Berezin forms on line bundles over complex hyperbolic spaces (Q1811163)

The decomposition of the Berezin forms defined on smooth functions or sections with compact support is studied in the case of complex hyperbolic spaces \(X=G/H\), where \(G=SU(p,q)\) and \(H=SU(p,q-1)\times U(1)\). The Berezin form \(B_{\lambda ,r}\), \(\lambda \in C\), \(r\in Z\), associated to the line bundle \(L_{r}\), is firstly defined. Then, the explicit decomposition of the form \(B_{\lambda ,r}\) into invariant Hermitian (sesqui-linear) forms for irreducible representations \(U_{r}\) of the group \(G\) (for all \(\lambda \in C\) and \(r\in Z\)) is given. The Plancherel formula for an arbitrary representation \(U_{r}\) of \(G\) in smooth sections of \(L_{r}\) is obtained.
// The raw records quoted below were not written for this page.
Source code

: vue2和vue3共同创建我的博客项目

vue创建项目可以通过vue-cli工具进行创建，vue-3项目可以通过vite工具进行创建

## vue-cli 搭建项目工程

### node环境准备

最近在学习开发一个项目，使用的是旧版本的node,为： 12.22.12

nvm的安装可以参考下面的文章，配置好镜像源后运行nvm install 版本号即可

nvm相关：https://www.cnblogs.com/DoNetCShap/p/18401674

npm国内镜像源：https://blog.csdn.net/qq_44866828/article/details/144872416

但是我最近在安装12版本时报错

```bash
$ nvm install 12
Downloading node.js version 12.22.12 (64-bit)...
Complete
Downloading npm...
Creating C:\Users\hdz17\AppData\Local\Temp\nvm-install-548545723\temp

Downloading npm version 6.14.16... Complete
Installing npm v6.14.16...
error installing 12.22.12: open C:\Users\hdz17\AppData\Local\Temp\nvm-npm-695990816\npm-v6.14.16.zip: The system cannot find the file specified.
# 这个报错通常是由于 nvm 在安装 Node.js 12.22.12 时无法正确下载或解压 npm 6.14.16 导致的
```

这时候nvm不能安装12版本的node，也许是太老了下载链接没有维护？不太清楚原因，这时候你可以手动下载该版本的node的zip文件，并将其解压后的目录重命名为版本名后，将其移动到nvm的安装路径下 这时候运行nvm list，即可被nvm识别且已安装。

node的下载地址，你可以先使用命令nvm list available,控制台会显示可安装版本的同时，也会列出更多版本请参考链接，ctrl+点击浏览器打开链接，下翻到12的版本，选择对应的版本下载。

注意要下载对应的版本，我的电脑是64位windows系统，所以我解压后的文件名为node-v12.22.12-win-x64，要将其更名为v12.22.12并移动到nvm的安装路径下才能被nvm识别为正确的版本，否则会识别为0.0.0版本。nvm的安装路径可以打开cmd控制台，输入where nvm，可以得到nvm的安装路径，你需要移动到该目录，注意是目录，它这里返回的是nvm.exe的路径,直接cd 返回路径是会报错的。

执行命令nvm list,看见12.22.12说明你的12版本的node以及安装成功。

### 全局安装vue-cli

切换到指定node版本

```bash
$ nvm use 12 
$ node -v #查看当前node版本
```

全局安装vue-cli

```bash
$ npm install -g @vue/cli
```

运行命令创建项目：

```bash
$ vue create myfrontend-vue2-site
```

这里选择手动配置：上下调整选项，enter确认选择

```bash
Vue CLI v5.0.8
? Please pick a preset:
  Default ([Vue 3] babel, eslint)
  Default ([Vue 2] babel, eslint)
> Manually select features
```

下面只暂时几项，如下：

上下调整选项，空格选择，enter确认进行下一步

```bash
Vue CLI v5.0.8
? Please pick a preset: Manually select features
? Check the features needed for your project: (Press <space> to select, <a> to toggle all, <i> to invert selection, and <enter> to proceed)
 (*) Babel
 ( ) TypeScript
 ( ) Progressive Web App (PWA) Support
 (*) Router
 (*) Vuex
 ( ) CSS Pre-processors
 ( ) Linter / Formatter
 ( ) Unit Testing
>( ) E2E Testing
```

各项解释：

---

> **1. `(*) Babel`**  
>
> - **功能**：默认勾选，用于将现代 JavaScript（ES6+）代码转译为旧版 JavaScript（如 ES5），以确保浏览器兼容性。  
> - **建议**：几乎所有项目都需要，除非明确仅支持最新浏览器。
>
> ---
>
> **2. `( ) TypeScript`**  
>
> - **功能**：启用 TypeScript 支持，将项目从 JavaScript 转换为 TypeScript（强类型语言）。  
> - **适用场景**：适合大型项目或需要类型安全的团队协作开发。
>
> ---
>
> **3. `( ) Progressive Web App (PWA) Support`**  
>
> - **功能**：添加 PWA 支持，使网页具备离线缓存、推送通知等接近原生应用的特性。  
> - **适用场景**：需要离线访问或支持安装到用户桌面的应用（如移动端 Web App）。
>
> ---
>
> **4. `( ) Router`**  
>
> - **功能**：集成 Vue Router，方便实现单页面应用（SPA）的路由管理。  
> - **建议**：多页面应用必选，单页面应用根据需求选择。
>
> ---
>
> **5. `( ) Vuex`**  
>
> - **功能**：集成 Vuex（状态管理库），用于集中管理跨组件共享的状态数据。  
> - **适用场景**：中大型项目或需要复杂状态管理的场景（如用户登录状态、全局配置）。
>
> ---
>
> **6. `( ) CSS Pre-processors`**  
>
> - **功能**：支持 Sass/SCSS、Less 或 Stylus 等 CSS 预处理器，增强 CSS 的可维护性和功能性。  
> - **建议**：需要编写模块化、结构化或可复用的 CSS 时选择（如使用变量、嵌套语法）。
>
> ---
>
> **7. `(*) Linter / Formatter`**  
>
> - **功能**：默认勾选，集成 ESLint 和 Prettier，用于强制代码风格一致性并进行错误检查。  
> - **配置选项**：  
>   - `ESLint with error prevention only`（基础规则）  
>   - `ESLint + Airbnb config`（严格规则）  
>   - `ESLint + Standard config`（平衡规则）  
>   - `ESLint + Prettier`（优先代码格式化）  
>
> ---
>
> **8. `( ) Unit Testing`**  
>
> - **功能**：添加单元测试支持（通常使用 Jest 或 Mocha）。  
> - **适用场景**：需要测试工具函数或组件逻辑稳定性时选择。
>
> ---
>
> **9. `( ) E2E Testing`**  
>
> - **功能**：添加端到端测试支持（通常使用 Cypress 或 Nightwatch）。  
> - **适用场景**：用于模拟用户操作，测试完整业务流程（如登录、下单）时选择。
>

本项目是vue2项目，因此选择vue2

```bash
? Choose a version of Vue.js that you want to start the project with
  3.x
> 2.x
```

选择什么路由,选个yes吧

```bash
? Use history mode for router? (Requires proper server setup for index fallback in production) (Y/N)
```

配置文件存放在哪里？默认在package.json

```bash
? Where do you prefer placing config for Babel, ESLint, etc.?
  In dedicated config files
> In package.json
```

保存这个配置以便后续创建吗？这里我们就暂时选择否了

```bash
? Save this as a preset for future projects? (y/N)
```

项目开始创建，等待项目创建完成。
It is shown that the decomposition of the Berezin form allows us to define and study the Berezin transform. An explicit expression of this transform in terms of the Laplacian is obtained using the decomposition of the Berezin form. Finally, considering \(\lambda \in Z\) one observes an interpolation between Plancherel formulae for \(U_{r}\) and for the similar representation for a compact form of the space \(X\). It is emphasized that the decomposition of the Berezin form is related to the harmonic analysis on homogeneous spaces \(G/H\).